START TASK INPUTS
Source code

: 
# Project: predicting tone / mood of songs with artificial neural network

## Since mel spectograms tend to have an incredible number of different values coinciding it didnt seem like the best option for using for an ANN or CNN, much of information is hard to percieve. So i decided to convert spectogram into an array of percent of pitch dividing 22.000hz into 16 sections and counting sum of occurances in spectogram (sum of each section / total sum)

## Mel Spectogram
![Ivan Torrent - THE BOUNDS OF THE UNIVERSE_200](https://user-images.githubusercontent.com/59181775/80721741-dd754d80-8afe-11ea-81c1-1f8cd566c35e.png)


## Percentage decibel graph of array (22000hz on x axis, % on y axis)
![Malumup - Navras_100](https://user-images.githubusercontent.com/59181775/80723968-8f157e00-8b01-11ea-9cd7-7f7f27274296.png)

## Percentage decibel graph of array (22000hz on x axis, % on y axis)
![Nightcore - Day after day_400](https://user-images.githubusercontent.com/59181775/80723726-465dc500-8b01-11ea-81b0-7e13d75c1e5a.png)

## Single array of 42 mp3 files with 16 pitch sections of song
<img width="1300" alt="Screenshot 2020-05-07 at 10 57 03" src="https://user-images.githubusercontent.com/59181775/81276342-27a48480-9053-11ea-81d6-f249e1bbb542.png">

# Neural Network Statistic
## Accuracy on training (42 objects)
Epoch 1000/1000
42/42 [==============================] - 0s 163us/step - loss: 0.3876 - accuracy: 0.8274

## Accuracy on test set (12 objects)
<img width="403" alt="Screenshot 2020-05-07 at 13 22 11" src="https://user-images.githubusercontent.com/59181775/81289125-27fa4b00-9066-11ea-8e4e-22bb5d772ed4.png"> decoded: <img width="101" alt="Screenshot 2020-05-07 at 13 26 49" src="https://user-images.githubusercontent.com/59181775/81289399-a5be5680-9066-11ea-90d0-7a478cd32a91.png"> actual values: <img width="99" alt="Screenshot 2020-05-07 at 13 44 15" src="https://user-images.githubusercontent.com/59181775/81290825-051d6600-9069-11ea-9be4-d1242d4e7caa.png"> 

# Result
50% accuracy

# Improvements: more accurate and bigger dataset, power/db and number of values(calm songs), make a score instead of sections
END TASK INPUTS
_ASSIGNED TASK_
Count the lines of the data above where the string "user" shows up; reply with the number only.

_COMPLETED EXERCISE_
5